The exhibition’s showing at Worcester City Art Gallery and Museum will also feature a moving display about the Worcestershire connections to the sinking of the Titanic.
These were Francis David Millet, who was part of a group of artists based at Broadway in Worcestershire. Leopold Weisz, who studied at the Bromsgrove Guild of Art, where he met and married his wife, Mathilde. Henry John Spinner who was born in 1880 in Arboretum and later lived in Claines.
Samuel Hemming a member of the crew, a lamp trimmer, and when he signed on gave his place of birth as Worcester. Ellen Walker who lived in Worcester, was conceived on the Titanic, daughter of passengers Kate Phillips and Henry Samuel Morley. These stories will add a moving personal resonance to the exhibition for local residents.
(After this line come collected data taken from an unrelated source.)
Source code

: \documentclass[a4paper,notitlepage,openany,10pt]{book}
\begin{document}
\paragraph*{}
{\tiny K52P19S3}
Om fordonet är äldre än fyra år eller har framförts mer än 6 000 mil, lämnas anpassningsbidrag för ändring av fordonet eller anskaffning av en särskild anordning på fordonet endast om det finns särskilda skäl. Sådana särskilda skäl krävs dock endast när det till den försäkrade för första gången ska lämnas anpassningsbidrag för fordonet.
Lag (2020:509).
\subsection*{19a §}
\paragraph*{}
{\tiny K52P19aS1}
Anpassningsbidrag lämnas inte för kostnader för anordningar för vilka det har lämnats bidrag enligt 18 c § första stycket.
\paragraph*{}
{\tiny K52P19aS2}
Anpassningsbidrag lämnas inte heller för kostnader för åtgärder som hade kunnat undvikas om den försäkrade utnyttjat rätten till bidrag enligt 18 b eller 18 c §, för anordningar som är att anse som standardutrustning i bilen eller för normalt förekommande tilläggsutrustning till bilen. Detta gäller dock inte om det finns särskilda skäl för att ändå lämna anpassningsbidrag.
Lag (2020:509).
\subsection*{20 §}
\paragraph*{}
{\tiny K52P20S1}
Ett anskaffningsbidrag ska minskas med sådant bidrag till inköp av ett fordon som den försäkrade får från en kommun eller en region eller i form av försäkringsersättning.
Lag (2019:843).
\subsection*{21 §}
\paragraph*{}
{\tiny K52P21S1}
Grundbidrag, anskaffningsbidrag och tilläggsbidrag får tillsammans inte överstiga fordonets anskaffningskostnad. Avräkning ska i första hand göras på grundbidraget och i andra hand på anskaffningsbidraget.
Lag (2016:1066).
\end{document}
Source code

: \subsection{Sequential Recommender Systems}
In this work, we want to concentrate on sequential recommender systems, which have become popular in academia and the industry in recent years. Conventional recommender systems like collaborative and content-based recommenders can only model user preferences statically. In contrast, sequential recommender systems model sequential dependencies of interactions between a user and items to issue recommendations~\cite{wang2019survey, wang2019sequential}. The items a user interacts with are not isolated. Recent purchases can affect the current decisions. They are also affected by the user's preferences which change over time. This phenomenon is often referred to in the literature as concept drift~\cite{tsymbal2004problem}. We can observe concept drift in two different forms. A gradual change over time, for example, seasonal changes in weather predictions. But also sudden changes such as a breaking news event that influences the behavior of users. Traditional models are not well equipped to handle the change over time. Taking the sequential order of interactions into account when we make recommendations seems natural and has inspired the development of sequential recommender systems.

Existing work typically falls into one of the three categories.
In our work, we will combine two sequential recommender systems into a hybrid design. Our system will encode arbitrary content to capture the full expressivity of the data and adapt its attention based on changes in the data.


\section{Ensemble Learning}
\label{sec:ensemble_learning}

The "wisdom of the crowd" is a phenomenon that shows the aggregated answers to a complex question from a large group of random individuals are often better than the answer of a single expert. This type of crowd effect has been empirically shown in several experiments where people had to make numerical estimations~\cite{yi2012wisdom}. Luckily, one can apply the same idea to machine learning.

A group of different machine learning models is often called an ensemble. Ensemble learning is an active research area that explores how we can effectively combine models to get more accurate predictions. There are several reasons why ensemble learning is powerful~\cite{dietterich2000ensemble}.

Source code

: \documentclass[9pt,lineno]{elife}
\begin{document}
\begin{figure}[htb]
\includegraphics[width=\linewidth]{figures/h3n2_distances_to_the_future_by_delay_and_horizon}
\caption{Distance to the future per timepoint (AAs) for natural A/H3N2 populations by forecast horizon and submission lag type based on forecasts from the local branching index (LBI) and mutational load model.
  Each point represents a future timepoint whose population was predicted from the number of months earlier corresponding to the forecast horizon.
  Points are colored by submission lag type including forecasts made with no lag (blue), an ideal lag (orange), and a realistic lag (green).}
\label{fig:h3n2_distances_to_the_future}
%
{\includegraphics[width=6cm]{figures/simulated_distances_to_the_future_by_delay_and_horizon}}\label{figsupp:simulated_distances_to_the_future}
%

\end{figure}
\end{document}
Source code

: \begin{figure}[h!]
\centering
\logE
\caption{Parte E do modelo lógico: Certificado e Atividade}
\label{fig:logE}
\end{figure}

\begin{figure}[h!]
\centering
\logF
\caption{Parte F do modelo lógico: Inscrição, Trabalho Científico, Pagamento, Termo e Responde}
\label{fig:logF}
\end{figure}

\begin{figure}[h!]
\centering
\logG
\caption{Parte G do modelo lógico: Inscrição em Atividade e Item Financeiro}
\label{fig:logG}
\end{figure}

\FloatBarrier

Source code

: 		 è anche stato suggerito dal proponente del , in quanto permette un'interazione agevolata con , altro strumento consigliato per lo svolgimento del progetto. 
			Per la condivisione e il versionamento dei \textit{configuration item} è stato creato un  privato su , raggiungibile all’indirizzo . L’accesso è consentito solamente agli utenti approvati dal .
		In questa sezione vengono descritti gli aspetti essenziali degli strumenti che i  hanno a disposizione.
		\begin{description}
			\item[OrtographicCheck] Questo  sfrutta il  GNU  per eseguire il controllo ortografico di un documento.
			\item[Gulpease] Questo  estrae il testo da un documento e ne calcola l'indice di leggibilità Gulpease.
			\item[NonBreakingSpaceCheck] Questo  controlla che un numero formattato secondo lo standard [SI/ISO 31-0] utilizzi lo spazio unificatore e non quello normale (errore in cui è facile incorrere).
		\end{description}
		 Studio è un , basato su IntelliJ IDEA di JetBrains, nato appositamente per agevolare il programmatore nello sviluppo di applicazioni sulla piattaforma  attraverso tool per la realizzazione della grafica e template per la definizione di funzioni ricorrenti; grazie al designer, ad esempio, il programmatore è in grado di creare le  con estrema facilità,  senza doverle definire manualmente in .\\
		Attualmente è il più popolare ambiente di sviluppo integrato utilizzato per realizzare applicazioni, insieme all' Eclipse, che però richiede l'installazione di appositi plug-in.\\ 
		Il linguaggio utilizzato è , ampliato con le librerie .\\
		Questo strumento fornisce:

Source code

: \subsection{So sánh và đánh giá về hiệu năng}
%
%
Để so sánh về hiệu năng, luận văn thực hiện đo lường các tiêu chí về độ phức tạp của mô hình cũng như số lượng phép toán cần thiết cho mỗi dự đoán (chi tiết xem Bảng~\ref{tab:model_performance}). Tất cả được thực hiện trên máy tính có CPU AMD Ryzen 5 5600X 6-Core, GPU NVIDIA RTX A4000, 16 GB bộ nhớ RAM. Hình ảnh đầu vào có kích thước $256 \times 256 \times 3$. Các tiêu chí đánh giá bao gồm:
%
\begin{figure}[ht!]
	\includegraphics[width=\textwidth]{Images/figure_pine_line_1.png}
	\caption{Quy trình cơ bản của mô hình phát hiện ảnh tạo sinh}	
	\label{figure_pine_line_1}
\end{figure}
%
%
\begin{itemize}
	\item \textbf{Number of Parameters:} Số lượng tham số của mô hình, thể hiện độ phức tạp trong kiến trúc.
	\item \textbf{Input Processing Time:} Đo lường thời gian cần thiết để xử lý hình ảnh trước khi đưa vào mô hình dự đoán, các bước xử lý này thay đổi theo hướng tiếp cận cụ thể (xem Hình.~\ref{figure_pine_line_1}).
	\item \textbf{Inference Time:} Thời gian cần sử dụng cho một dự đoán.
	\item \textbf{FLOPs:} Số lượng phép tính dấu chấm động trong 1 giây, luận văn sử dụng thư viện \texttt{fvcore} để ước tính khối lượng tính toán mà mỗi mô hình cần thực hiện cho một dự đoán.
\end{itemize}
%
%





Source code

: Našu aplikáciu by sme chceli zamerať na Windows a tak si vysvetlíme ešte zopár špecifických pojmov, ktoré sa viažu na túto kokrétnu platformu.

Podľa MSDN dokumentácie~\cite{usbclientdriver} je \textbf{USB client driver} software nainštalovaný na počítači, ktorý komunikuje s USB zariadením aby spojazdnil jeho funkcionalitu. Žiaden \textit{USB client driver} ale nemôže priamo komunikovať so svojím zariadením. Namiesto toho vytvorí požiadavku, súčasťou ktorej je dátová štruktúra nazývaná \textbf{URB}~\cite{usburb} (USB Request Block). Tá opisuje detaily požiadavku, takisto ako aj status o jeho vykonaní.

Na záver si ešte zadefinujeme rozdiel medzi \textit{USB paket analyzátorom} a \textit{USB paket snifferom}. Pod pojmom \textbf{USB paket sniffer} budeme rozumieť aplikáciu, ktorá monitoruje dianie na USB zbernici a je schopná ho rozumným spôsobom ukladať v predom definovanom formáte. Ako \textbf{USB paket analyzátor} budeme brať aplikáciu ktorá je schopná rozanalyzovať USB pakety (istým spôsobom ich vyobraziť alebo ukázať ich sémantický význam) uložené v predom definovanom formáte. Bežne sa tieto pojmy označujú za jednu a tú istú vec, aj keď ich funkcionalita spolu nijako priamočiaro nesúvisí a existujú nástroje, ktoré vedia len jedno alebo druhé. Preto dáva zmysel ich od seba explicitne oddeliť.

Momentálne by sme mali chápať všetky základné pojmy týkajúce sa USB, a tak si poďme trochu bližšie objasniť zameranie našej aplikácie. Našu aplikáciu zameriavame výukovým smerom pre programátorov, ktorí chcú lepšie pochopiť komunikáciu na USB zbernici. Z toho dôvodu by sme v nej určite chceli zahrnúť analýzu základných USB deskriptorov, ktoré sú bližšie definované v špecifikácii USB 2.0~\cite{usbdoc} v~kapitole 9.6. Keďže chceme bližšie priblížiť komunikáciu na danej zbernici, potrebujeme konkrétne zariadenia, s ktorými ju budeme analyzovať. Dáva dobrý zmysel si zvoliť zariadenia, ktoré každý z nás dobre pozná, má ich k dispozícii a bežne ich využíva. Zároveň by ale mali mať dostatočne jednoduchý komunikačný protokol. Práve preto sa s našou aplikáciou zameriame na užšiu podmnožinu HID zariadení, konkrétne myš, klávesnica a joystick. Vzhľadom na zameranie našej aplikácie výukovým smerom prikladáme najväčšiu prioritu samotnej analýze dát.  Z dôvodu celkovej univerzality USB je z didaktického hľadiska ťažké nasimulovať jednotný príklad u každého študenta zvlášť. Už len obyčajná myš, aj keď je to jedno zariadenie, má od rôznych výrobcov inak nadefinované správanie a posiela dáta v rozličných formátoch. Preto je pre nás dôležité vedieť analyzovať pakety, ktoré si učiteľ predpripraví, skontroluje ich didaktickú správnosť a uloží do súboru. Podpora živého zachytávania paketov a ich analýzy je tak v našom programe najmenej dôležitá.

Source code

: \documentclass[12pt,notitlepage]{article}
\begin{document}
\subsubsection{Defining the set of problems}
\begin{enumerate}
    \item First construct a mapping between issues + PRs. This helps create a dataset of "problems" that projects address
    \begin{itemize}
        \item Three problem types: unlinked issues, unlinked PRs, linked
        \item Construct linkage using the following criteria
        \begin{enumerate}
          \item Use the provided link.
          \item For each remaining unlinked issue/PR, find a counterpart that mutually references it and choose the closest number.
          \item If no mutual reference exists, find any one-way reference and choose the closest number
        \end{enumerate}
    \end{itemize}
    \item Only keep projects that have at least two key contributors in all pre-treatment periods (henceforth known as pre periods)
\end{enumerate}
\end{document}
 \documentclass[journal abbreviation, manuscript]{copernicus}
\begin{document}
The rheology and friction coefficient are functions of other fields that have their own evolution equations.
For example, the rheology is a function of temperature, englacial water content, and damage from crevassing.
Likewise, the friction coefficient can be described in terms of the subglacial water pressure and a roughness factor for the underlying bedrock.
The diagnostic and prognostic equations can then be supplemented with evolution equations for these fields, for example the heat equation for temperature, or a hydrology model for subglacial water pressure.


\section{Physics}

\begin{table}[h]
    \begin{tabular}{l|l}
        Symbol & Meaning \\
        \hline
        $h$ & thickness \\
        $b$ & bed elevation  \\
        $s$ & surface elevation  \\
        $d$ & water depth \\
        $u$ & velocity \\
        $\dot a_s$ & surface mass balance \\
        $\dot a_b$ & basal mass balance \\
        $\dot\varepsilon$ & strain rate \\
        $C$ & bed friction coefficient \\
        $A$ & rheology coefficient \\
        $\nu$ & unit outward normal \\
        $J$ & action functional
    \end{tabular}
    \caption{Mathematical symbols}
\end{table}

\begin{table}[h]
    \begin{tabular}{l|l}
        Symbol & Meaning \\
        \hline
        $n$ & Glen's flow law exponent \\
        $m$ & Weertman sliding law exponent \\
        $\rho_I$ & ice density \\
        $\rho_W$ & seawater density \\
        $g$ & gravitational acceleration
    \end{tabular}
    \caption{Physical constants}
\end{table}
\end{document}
The exhibition will also include a letter on loan from Worcestershire Archive and Archelogy Service, written by first class passenger Frank Millet onboard the RMS Titanic dated the day before the boat sank. Frank, an American painter, sculptor and writer had written to Alfred Parsons, a painter and illustrator who lived in Broadway, Worcestershire with some wonderful descriptions of the ship and his fellow passengers.
Deborah Fox, senior curator with Museums Worcestershire said: “The Titanic disaster has such a powerful, enduring hold on the imagination we are expecting this exhibition to be a big draw over the summer.
“The stories of Worcestershire residents who were on board the Titanic make this even more poignant. We look forward to welcoming visitors who are fascinated by this story as well as to welcoming visitors back safely to the Art Gallery & Museum as we reopen to the public following the national lockdown.”
Social distancing measures will continue to be in place when the exhibition opens and museum bosses will be managing visitor numbers, reminding visitors to remain socially distanced and to wear a face mask for a safe and happy visit.